** Supplied material follows **

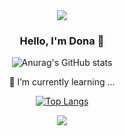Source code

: <div align="center">
<img src="https://capsule-render.vercel.app/api?type=waving&color=BDBDC8&height=150&section=header" />


### Hello, I'm Dona 👋

![Anurag's GitHub stats](https://github-readme-stats.vercel.app/api?username=dona0123&show_icons=true&theme=radical)


🌱 I’m currently learning ...


[![Top Langs](https://github-readme-stats.vercel.app/api/top-langs/?username=dona0123&langs_count=8)](https://github.com/dona0123/github-readme-stats)

<img src="https://capsule-render.vercel.app/api?type=waving&color=BDBDC8&height=150&section=footer" />
</div>

<!--
**dona0123/dona0123** is a ✨ _special_ ✨ repository because its `README.md` (this file) appears on your GitHub profile.

Here are some ideas to get you started:

- 🔭 I’m currently working on ...
- 🌱 I’m currently learning ...
- 👯 I’m looking to collaborate on ...
- 🤔 I’m looking for help with ...
- 💬 Ask me about ...
- 📫 How to reach me: ...
- 😄 Pronouns: ...
- ⚡ Fun fact: ...
-->
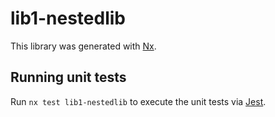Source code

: # lib1-nestedlib

This library was generated with [Nx](https://nx.dev).

## Running unit tests

Run `nx test lib1-nestedlib` to execute the unit tests via [Jest](https://jestjs.io).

** End of Supplied material **

• Task item:
Return each line from the records that includes the word "learning".

• Expected answer:
🌱 I’m currently learning ...
- 🌱 I’m currently learning ...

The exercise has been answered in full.